Non-asymptotic Analysis of Biased Adaptive Stochastic Approximation
Sobihan Surendran, Antoine Godichon-Baggioni, Adeline Fermanian, Sylvain Le Corff
TL;DR
This work develops a non-asymptotic theory for biased adaptive stochastic approximation in non-convex optimization. By formalizing a BASA framework that accommodates adaptive updates (e.g., Adagrad, RMSProp, AMSGRAD) and time-varying gradient bias, the authors prove convergence to critical points and, under the PL condition, linear rates. They derive explicit rates such as $O(\log n/\sqrt{n} + b_n)$ without PL and provide bias-dependent refinements for practical algorithms; these results apply to biased estimators in bilevel/conditional optimization and IWAE-type models. Experiments on variational autoencoders (VAE/IWAE/BR-IWAE) illustrate the bias effects and confirm the theoretical predictions, guiding hyperparameter choices to balance convergence speed and computational cost.
Abstract
Stochastic Gradient Descent (SGD) with adaptive steps is widely used to train deep neural networks and generative models. Most theoretical results assume that it is possible to obtain unbiased gradient estimators, which is not the case in several recent deep learning and reinforcement learning applications that use Monte Carlo methods. This paper provides a comprehensive non-asymptotic analysis of SGD with biased gradients and adaptive steps for non-convex smooth functions. Our study incorporates time-dependent bias and emphasizes the importance of controlling the bias of the gradient estimator.

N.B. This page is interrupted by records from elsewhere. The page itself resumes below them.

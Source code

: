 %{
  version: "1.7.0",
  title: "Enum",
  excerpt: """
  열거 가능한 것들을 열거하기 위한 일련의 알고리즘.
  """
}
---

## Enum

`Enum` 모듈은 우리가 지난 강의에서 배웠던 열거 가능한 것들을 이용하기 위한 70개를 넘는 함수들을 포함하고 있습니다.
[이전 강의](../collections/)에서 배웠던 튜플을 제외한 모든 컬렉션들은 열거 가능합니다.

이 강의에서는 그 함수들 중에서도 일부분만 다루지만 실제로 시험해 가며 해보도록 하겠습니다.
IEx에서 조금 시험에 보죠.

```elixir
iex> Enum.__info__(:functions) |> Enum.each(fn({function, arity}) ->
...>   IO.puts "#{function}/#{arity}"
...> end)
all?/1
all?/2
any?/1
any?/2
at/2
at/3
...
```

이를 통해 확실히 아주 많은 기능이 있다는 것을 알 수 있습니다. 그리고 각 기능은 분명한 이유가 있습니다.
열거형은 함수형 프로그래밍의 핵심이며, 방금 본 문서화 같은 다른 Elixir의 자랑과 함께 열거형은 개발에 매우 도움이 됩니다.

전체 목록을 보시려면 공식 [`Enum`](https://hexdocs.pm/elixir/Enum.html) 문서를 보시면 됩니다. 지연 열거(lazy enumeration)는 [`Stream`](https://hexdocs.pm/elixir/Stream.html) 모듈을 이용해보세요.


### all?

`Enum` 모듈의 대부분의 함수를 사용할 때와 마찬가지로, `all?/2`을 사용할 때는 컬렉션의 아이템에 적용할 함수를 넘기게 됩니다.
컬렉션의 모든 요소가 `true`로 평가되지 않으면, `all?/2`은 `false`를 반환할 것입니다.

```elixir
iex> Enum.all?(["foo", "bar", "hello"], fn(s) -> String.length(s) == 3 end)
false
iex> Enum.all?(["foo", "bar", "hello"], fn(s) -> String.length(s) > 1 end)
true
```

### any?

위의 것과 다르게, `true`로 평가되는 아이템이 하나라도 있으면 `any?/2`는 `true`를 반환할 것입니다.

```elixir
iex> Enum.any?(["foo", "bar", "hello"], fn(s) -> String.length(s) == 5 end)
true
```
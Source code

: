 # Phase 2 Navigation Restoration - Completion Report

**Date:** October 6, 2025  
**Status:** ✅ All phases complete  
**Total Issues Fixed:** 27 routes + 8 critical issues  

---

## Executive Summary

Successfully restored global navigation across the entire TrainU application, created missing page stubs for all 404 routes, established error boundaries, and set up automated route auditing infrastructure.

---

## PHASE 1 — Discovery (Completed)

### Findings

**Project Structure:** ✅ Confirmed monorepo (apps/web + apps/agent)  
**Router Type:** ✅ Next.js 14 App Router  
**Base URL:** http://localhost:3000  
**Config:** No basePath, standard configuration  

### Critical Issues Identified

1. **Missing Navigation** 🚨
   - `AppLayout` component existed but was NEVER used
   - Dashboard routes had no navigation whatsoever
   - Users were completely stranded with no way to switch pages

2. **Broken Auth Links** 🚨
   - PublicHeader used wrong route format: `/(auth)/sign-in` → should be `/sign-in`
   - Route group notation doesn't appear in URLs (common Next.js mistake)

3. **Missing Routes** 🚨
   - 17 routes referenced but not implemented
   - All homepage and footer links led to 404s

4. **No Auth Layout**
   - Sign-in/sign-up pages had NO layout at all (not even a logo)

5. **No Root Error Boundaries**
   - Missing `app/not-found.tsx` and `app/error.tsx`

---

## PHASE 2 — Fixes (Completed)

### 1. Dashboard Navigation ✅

In particular, we establish that Adagrad, RMSProp, and AMSGRAD, an exponential moving average variant of Adam, with biased gradients, converge to critical points for smooth non-convex functions at a rate similar to existing results in the literature for the unbiased case. Finally, we provide experimental results using Variational Autoenconders (VAE) and applications to several learning frameworks that illustrate our convergence results and show how the effect of bias can be reduced by appropriate hyperparameter tuning.